BlogFebruary 11, 2026

What Enterprise MarTech Leaders Are Really Optimizing for in 2026

enterprise marketing trends
Contents

In 2026, MarTech budgets are growing. But the more important story is not how much enterprise marketing teams plan to spend. It is how deliberately they are spending it.

The data behind the Stensul 2026 MarTech Outlook shows a clear shift in mindset. AI is no longer being tested at the edges. It’s being funded as core infrastructure.

At the same time, enterprise marketing leaders are confronting a harder truth: speed does not come from more tools alone. It comes from fixing how work actually moves through the organization.

Below, we break down the four biggest trends shaping MarTech decisions in 2026, and what they mean in practice.

AI Is the Priority, but Workflow Friction Is the Real Constraint

AI appears consistently as the top MarTech priority for 2026. What is more telling is why teams are prioritizing it.
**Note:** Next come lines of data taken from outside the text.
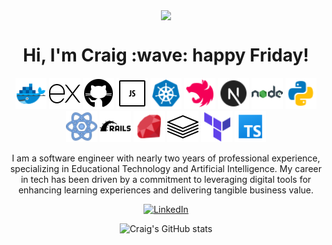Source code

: <p align="center">
  <img align="center" src="https://github-readme-stats.vercel.app/api/top-langs/?username=craigdoescode">
</p>
<h1 align='center'>
    Hi, I'm Craig :wave: happy Friday!
</h1>
<p align="center">
    <img src="images/docker.png" alt="Docker" width="50" height="50" />
    <img src="images/express.png" alt="Express" width="50" height="50" />
    <img src="images/github.png" alt="Github" width="50" height="50" />
    <img src="images/javascript.png" alt="Javascript" width="50" height="50" />
    <img src="images/kubernetes.png" alt="Kubernetes" width="50" height="50" />
    <img src="images/nestJS.png" alt="NestJS" width="50" height="50" />
    <img src="images/nextjs.png" alt="NextJS" width="50" height="50" />
    <img src="images/nodejs.png" alt="NodeJS" width="50" height="50" />
    <img src="images/python.png" alt="Python" width="50" height="50" />
    <img src="images/react.png" alt="React" width="50" height="50" />
    <img src="images/ruby-on-rails.png" alt="Ruby on Rails" width="50" height="50" />
    <img src="images/ruby.png" alt="Ruby" width="50" height="50" />
    <img src="images/tech-stack.png" alt="Tech Stack" width="50" height="50" />
    <img src="images/terraform.png" alt="Terraform" width="50" height="50" />
    <img src="images/typescript.png" alt="Typescript" width="50" height="50" />
</p>

<p align="center">
  I am a software engineer with nearly two years of professional experience, specializing in Educational Technology and Artificial Intelligence. My career in tech has been driven by a commitment to leveraging digital tools for enhancing learning experiences and delivering tangible business value.
</p>
<p align="center">
  <a href="https://www.linkedin.com/in/craig-norford-9a33838a/">
    <img alt="LinkedIn" src="https://img.shields.io/badge/linkedin-%230077B5.svg?style=for-the-badge&logo=linkedin&logoColor=white"/>
  </a>
</p>
<p align="center">
  <img src="https://github-readme-stats.vercel.app/api?username=craigdoescode" alt="Craig's GitHub stats">
</p>
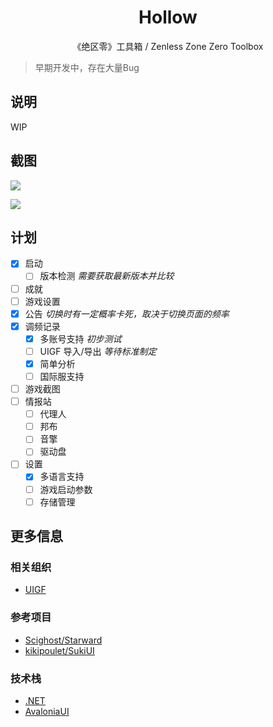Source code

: 
<h1 align="center">Hollow</h1>
<p align="center">《绝区零》工具箱 / Zenless Zone Zero Toolbox</p>

> 早期开发中，存在大量Bug

## 说明

WIP

## 截图
![](https://i.ibb.co/1J9XSc4/1.webp)

![](https://i.ibb.co/6rZqqSm/2.webp)

## 计划
- [x] 启动
  - [ ] 版本检测 *需要获取最新版本并比较*
- [ ] 成就
- [ ] 游戏设置
- [x] 公告 *切换时有一定概率卡死，取决于切换页面的频率*
- [x] 调频记录
  - [x] 多账号支持 *初步测试*
  - [ ] UIGF 导入/导出 *等待标准制定*
  - [x] 简单分析
  - [ ] 国际服支持
- [ ] 游戏截图
- [ ] 情报站
  - [ ] 代理人
  - [ ] 邦布
  - [ ] 音擎
  - [ ] 驱动盘
- [ ] 设置
  - [x] 多语言支持
  - [ ] 游戏启动参数
  - [ ] 存储管理

## 更多信息

### 相关组织
- [UIGF](https://uigf.org/)

### 参考项目
- [Scighost/Starward](https://github.com/Scighost/Starward)
- [kikipoulet/SukiUI](https://github.com/kikipoulet/SukiUI)

### 技术栈
- [.NET](https://dotnet.microsoft.com/)
- [AvaloniaUI](https://avaloniaui.net/)
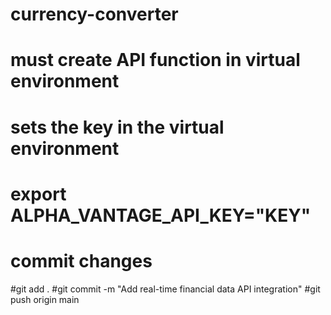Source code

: # currency-converter

# must create API function in virtual environment


# sets the key in the virtual environment
# export ALPHA_VANTAGE_API_KEY="KEY"


# commit changes

#git add .
#git commit -m "Add real-time financial data API integration"
#git push origin main
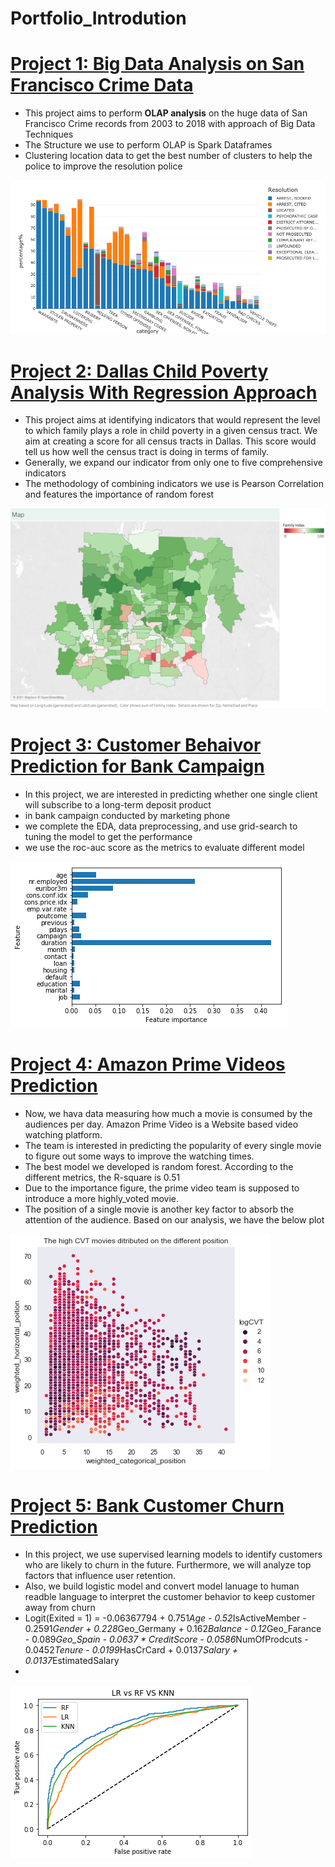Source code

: # Portfolio_Introdution

# [Project 1: Big Data Analysis on San Francisco Crime Data](https://databricks-prod-cloudfront.cloud.databricks.com/public/4027ec902e239c93eaaa8714f173bcfc/4180839976313880/2327985936119052/456269828228637/latest.html)
* This project aims to perform **OLAP analysis** on the huge data of San Francisco Crime records from 2003 to 2018 with approach of Big Data Techniques
* The Structure we use to perform OLAP is Spark Dataframes 
* Clustering location data to get the best number of clusters to help the police to improve the resolution police

![](/images/sf_p1.png)


# [Project 2: Dallas Child Poverty Analysis With Regression Approach](https://github.com/treerway/DallasPoverty/blob/master/%5BCPAL%5D%20Group%204%269%20Final%20Python%20Code.ipynb)
* This project aims at identifying indicators that would represent the level to which family plays a role in child poverty in a given census tract. We aim at creating a score for all census tracts in Dallas. This score would tell us how well the census tract is doing in terms of family.
* Generally, we expand our indicator from only one to five comprehensive indicators
* The methodology of combining indicators we use is Pearson Correlation and features the importance of random forest 

![](/images/Map.png)

# [Project 3: Customer Behaivor Prediction for Bank Campaign](https://github.com/treerway/Bank_Campagin/blob/main/projec1_classification.ipynb)
* In this project, we are interested in predicting whether one single client will subscribe to a long-term deposit product 
* in bank campaign conducted by marketing phone
* we complete the EDA, data preprocessing, and use grid-search to tuning the model to get the performance 
* we use the roc-auc score as the metrics to evaluate different model

![](/images/bak_cam.png)

# [Project 4: Amazon Prime Videos Prediction](https://github.com/treerway/Amazon_Prime_Video/blob/main/Amazon_Prime_Video_Analysis.ipynb)
* Now, we hava data measuring how much a movie is consumed by the audiences per day. Amazon Prime Video is a Website based video watching platform. 
* The team is interested in predicting the popularity of every single movie to figure out some ways to improve the watching times.
* The best model we developed is random forest. According to the different metrics, the R-square is 0.51
* Due to the importance figure, the prime video team is supposed to introduce a more highly_voted movie.
* The position of a single movie is another key factor to absorb the attention of the audience. Based on our analysis, we have the below plot 

![](/images/plot_final.png)

# [Project 5: Bank Customer Churn Prediction](https://github.com/treerway/customer_churn/blob/main/Bank%20Customer%20Churn%20Prediction.ipynb)
* In this project, we use supervised learning models to identify customers who are likely to churn in the future. Furthermore, we will analyze top factors that influence user retention. 
* Also, we build logistic model and convert model lanuage to human readble language to interpret the customer behavior to keep customer away from churn
* Logit(Exited = 1) = -0.06367794 + 0.751*Age - 0.52*IsActiveMember - 0.2591*Gender + 0.228*Geo_Germany + 0.162*Balance - 0.12*Geo_Farance - 0.089*Geo_Spain - 0.0637 * CreditScore - 0.0586*NumOfProdcuts - 0.0452*Tenure - 0.0199*HasCrCard + 0.0137*Salary + 0.0137*EstimatedSalary
* 
![](/images/churn_auc.png)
At enterprise scale, the limiting factor is rarely ideation. It’s coordination. Nearly half of organizations with more than 10,000 employees prioritize improving collaboration workflows, reflecting the reality that approvals, handoffs, and disconnected systems slow execution far more than a lack of ideas.

As organizations get smaller, priorities change because constraints change. Mid-sized companies most often prioritize reducing costs and optimizing spend, reflecting tighter scrutiny on ROI as complexity grows faster than budgets.

Smaller enterprises emphasize attribution and analytics. For these teams, proving impact—and using data to guide investment—is the fastest path for smarter growth.

Business model matters, too. B2B organizations lean toward attribution and collaboration workflows, reflecting longer buying cycles and multi-stakeholder complexity. B2C teams prioritize campaign creation efficiency, where speed to market and volume directly affect performance. Hybrid B2B/B2C organizations most often anchor on AI itself, using it to manage the operational complexity of multiple motions at once.

2026 is a Growth Year for MarTech Budgets

Most organizations expect MarTech budgets to increase meaningfully in 2026, with many planning double-digit growth. This is not incremental spending. It reflects structural investment driven by execution pressure.

The strongest expectations for budget expansion come from complex environments, including technology companies and heavily regulated industries. In these organizations, enterprise marketing investment is closely tied to risk management, compliance, and the cost of slow or error-prone execution.

The signal is clear. Budget growth is being justified by the need to scale safely and predictably, not by experimentation or trend chasing.

Investment is Flowing Directly into AI-Powered Execution

If budget growth answers how much organizations plan to spend, investment priorities answer where that money is going.

AI-powered tools are the top MarTech investment priority for 2026, cited by more than half of all companies. This signals a shift from AI as a standalone capability to AI embedded directly into execution, optimization, and production workflows.

Beyond AI, priorities diverge by business model. B2B organizations are 64% more likely than B2C companies to invest in marketing automation, reflecting a focus on standardization, process efficiency, and operational leverage. Meanwhile, B2C organizations are more likely to prioritize personalization engines, underscoring the importance of relevance, experience, and scale in consumer marketing.

In both cases, the pattern is the same: teams are investing in technology that removes manual effort and makes speed repeatable—not dependent on heroics.

In-House Enablement Is Replacing Outsourced Execution

One of the most telling signals in the report isn’t about tools at all; it’s about operating models.

Nearly a third of respondents (31%) plan to reduce spending on external agencies for campaign execution in 2026. At the same time, 57% plan to invest in reskilling their teams on AI.

This isn’t about cutting headcount or eliminating partners altogether. It’s about changing the balance of work. Routine execution is increasingly handled in-house, supported by AI-enabled workflows and better internal systems. Agencies, in turn, are being reserved for specialized, high-impact needs rather than day-to-day production.

The implication is long-term. Organizations aren’t just buying tools: they’re investing in people and processes that allow AI to be embedded into everyday work safely and sustainably.

What the 2026 MarTech Outlook Signals for Enterprise Marketing Teams

Taken together, these trends show a more mature phase of MarTech adoption. AI is no longer optional, but its value depends on the workflows that support it. Budget growth is tied to execution realities. Enablement is moving inward as teams build AI-ready operating models.

In 2026, the teams that move ahead will not be those chasing the newest technology. They will be the ones redesigning how marketing work gets done so speed, quality, and governance can scale together.